だが、今の状況には妙に当てはまるような気がして、自分は手持ちの札を想像した。
賭けられる物は我が身の全部セット1つだけ。勝ってもそのセットが返ってくるだけで、負けたら親の総取りで破産という名であの世行き。その上、既にゲームが動き出している以上、席を立つことも許されない。
だが、そんな割に合わない勝負の賭け口にたった1つ、当たれば倍々の倍にできそうな場所が見えた気がした。
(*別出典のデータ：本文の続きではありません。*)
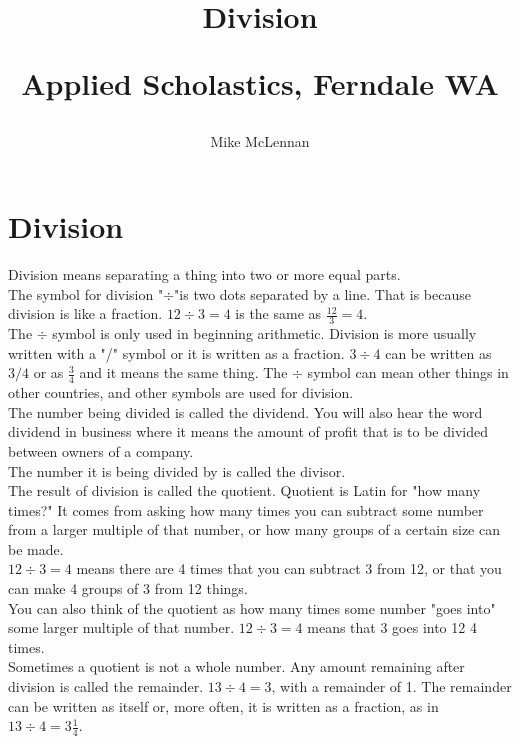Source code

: \documentclass{article}
\author{Mike McLennan}
\date{}
\title{Division\\
\vspace{28pt}
\begin{normalsize}Applied Scholastics, Ferndale WA \end{normalsize}}
\begin{document}
\maketitle
\pagebreak
\tableofcontents

\pagebreak

\section{Division}

Division means separating a thing into two or more equal parts.\\

The symbol for division "$\div$"is two dots separated by a line. That is because division is like a fraction. $12 \div 3 = 4$ is the same as $\frac{12}{3}=4$.\\

The $\div$ symbol is only used in beginning arithmetic. Division is more usually written with a "/" symbol or it is written as a fraction. $3 \div 4$ can be written as $3/4$ or as $\frac{3}{4}$ and it means the same thing. The $\div$ symbol can mean other things in other countries, and other symbols are used for division.\\

The number being divided is called the dividend. You will also hear the word dividend in business where it means the amount of profit that is to be divided between owners of a company.\\

The number it is being divided by is called the divisor.\\

The result of division is called the quotient. Quotient is Latin for "how many times?" It comes from asking how many times you can subtract some number from a larger multiple of that number, or how many groups of a certain size can be made.\\

$12 \div 3 = 4$ means there are 4 times that you can subtract 3 from 12, or that you can make 4 groups of 3 from 12 things.\\

You can also think of the quotient as how many times some number "goes into" some larger multiple of that number. $12 \div 3 = 4$ means that 3 goes into 12 4 times.\\

Sometimes a quotient is not a whole number. Any amount remaining after division is called the remainder. $13 \div 4 = 3$, with a remainder of 1. The remainder can be written as itself or, more often, it is written as a fraction, as in $13 \div 4 = 3 \frac{1}{4}$.
\end{document}
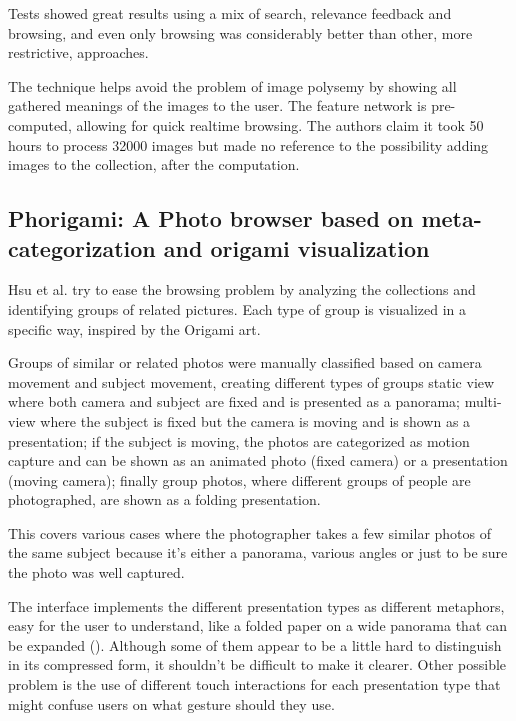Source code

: Tests showed great results using a mix of search, relevance feedback and browsing, and even only browsing was considerably better than other, more restrictive, approaches.

The technique helps avoid the problem of image polysemy by showing all gathered meanings of the images to the user.
The feature network is pre-computed, allowing for quick realtime browsing. The authors claim it took 50 hours to process 32000 images but made no reference to the possibility adding images to the collection, after the computation.


\subsection{Phorigami: A Photo browser based on meta-categorization and origami visualization} %
\label{sub:Hsu}

Hsu et al. \cite{Hsu:2009p2696} try to ease the browsing problem by analyzing the collections and identifying groups of related pictures. Each type of group is visualized in a specific way, inspired by the Origami art.

Groups of similar or related photos were manually classified based on camera movement and subject movement, creating different types of groups static view where both camera and subject are fixed and is presented as a panorama; multi-view where the subject is fixed but the camera is moving and is shown as a presentation; if the subject is moving, the photos are categorized as motion capture and can be shown as an animated photo (fixed camera) or a presentation (moving camera); finally group photos, where different groups of people are photographed, are shown as a folding presentation.

This covers various cases where the photographer takes a few similar photos of the same subject because it's either a panorama, various angles or just to be sure the photo was well captured. 

The interface implements the different presentation types as different metaphors, easy for the user to understand, like a folded paper on a wide panorama that can be expanded (). Although some of them appear to be a little hard to distinguish in its compressed form, it shouldn't be difficult to make it clearer. Other possible problem is the use of different touch interactions for each presentation type that might confuse users on what gesture should they use.

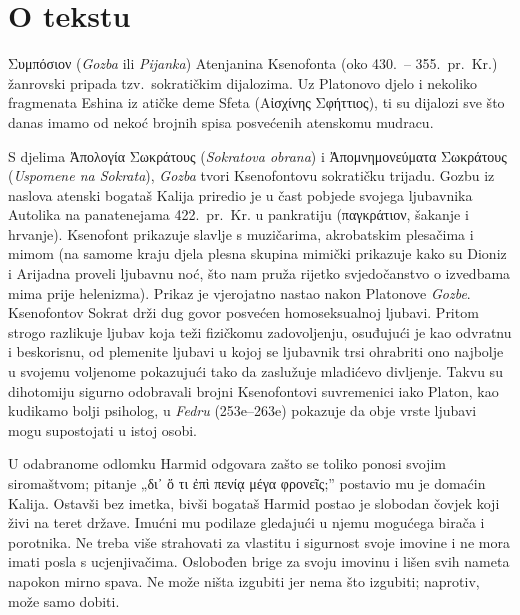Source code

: 

\section*{O tekstu}

\textgreek[variant=ancient]{Συμπόσιον} (\textit{Gozba} ili \textit{Pijanka}) Atenjanina Ksenofonta (oko 430.\ – 355.\ pr.~Kr.) žanrovski pripada tzv.\ sokratičkim dijalozima. Uz Platonovo djelo i nekoliko fragmenata Eshina iz atičke deme Sfeta \textgreek[variant=ancient]{(Αἰσχίνης Σφήττιος),} ti su dijalozi sve što danas imamo od nekoć brojnih spisa posvećenih atenskomu mudracu. 

S djelima \textgreek[variant=ancient]{Ἀπολογία Σωκράτους} (\textit{Sokratova obrana}) i \textgreek[variant=ancient]{Ἀπομνημονεύματα Σωκράτους} (\textit{Uspomene na Sokrata}), \textit{Gozba} tvori Ksenofontovu sokratičku trijadu. Gozbu iz naslova atenski bogataš Kalija priredio je u čast pobjede svojega ljubavnika Autolika na panatenejama 422.\ pr.~Kr. u pankratiju \textgreek[variant=ancient]{(παγκράτιον,} šakanje i hrvanje). Ksenofont prikazuje slavlje s muzičarima, akrobatskim plesačima i mimom (na samome kraju djela plesna skupina mimički prikazuje kako su Dioniz i Arijadna proveli ljubavnu noć, što nam pruža rijetko svjedočanstvo o izvedbama mima prije helenizma). Prikaz je vjerojatno nastao nakon Platonove \textit{Gozbe}. Ksenofontov Sokrat drži dug govor posvećen homoseksualnoj ljubavi. Pritom strogo razlikuje ljubav koja teži fizičkomu zadovoljenju, osuđujući je kao odvratnu i beskorisnu, od plemenite ljubavi u kojoj se ljubavnik trsi ohrabriti ono najbolje u svojemu voljenome pokazujući tako da zaslužuje mladićevo divljenje. Takvu su dihotomiju sigurno odobravali brojni Ksenofontovi suvremenici iako Platon, kao kudikamo bolji psiholog, u \textit{Fedru} (253e–263e) pokazuje da obje vrste ljubavi mogu supostojati u istoj osobi. 

U odabranome odlomku Harmid odgovara zašto se toliko ponosi svojim siromaštvom; pitanje „\textgreek[variant=ancient]{δι᾿ ὅ τι ἐπὶ πενίᾳ μέγα φρονεῖς;}” postavio mu je domaćin Kalija. Ostavši bez imetka, bivši bogataš Harmid postao je slobodan čovjek koji živi na teret države. Imućni mu podilaze gledajući u njemu mogućega birača i porotnika. Ne treba više strahovati za vlastitu i sigurnost svoje imovine i ne mora imati posla s ucjenjivačima. Oslobođen brige za svoju imovinu i lišen svih nameta napokon mirno spava. Ne može ništa izgubiti jer nema što izgubiti; naprotiv, može samo dobiti.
他の賭け口でも負けは濃厚だったが、自分が見つけたそれは賭けとして成立しないのではないかと思ってしまうくらいに酷い。
ちらと正面に座った男を覗き見る。黒い髪の優男は、どういう仕組みなのか外が映っているらしい板を眺めてぼーっとしていた。
『僕が負けないなら、君が死ぬこともない。そうだろう?』
気障な台詞が頭で反響し、何故か少しカチンときた。
顔色を窺いながら臆病に生きてきた自分だが、沸き上がった感情はその経験を綺麗に叩き割る。
その賭け口に乗ってやろうじゃないか。どうせ勝てる見込みがないのなら、1発夢を見させてもらおう。
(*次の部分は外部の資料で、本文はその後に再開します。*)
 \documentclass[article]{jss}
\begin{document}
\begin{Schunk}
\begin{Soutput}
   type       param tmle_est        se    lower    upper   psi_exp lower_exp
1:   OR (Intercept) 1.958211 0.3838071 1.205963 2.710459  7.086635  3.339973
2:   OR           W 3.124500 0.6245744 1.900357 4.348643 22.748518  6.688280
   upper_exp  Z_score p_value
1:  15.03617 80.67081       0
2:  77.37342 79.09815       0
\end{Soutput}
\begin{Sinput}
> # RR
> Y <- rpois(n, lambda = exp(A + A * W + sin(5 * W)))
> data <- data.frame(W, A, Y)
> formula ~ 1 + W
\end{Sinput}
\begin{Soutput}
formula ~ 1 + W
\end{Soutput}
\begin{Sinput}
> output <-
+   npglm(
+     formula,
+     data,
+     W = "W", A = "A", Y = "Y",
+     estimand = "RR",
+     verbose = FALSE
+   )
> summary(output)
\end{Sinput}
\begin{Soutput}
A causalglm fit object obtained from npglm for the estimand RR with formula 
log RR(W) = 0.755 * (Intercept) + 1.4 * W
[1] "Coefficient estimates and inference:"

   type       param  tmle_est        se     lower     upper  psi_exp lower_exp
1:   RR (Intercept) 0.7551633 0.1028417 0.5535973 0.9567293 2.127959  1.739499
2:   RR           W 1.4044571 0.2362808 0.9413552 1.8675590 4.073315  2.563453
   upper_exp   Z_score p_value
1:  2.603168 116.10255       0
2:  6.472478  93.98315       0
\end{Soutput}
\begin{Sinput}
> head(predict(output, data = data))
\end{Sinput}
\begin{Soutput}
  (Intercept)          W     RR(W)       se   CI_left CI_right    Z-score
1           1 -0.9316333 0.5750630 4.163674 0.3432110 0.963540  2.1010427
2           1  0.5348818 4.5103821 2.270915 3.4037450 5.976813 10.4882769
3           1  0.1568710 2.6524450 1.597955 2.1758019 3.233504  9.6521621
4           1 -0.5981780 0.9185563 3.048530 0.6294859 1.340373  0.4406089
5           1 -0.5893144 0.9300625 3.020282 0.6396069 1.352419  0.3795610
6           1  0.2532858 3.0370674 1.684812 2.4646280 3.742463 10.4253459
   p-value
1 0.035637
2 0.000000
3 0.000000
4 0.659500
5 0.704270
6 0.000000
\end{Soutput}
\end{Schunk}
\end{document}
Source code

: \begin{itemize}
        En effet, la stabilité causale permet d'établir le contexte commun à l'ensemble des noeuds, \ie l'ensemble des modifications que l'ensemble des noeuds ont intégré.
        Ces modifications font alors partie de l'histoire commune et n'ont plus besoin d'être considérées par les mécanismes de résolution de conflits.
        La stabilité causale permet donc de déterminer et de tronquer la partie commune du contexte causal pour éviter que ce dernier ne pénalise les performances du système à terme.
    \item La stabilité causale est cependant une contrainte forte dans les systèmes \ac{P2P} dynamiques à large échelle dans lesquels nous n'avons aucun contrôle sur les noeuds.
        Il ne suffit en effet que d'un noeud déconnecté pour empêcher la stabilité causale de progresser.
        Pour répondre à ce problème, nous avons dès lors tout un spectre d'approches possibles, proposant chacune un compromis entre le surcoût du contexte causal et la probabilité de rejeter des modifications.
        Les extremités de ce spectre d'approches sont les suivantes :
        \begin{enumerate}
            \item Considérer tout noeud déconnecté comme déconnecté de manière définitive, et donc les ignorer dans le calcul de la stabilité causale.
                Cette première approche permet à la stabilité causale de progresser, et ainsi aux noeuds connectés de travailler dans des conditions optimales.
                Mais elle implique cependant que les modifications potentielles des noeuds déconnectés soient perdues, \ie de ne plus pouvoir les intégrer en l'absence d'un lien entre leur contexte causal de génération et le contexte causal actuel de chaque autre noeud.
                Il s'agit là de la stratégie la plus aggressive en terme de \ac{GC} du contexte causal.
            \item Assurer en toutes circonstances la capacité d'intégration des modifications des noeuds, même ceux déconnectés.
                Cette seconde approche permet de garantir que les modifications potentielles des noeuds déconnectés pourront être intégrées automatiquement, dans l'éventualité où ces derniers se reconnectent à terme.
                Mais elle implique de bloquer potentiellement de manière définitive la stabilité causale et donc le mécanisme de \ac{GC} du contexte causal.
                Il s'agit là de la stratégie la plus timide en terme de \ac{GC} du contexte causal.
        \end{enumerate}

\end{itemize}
「ねぇ、もうちょっとお話に付き合ってくれないッスか?
驚いた顔でこっちを向いた優男。その表情に、初めて一杯食わしてやったとほくそ笑む。
これでもう後には退けない。だが、自分の賭け先を自分で決めた時点で、死んだ十卒長に笑われることはないだろう。
■
蝋燭の明かりに照らされるだけの薄暗い空間の中は、何故か薄く
まだ太陽も中天を過ぎていないような時間である。にもかかわらず、天窓も開けずに蝋燭を灯しているのは、贅沢を通り越して無駄遣いに他ならない。
その中で靄を吐き出し続けている者が居る。薄闇にボンヤリと輪郭を浮かばせながら、瞳だけがギラギラと光る様はさながら幽鬼のようだ。
そんな煙たい空間に一筋の光が走る。
「報告です」
「入りな」
主から許可を得た人影が陽炎のように揺れると、再び部屋の中は薄暗い空間に逆戻りする。その様子はまるで、部屋の主が光を嫌っているかのようだった。
中に招かれた人影は1枚の羊皮紙を差し出すと、部屋の主は揺れる炎でそれを伺い見る。
すると楽し気だった瞳が大きく開かれ、一層邪悪に見える笑みをしわくちゃな顔に貼りつけた。
「思った以上にやるじゃないか、あの小僧。ちょっとばかし詰めが甘いが、それはむしろ好都合だ。いい拾い物をしたもんだよマティ・マーシュ。褒めてやろう」
「グランマ、一体何を……?」
部屋の主、片眼鏡を炎に光らせるグランマの興奮に、マティは状況を理解できないでいた。
極秘という印が押された報告書を持っていけと言われ、いつもは近づくことも許されないグランマの部屋に通された彼女は、その表情に不安を浮かべている。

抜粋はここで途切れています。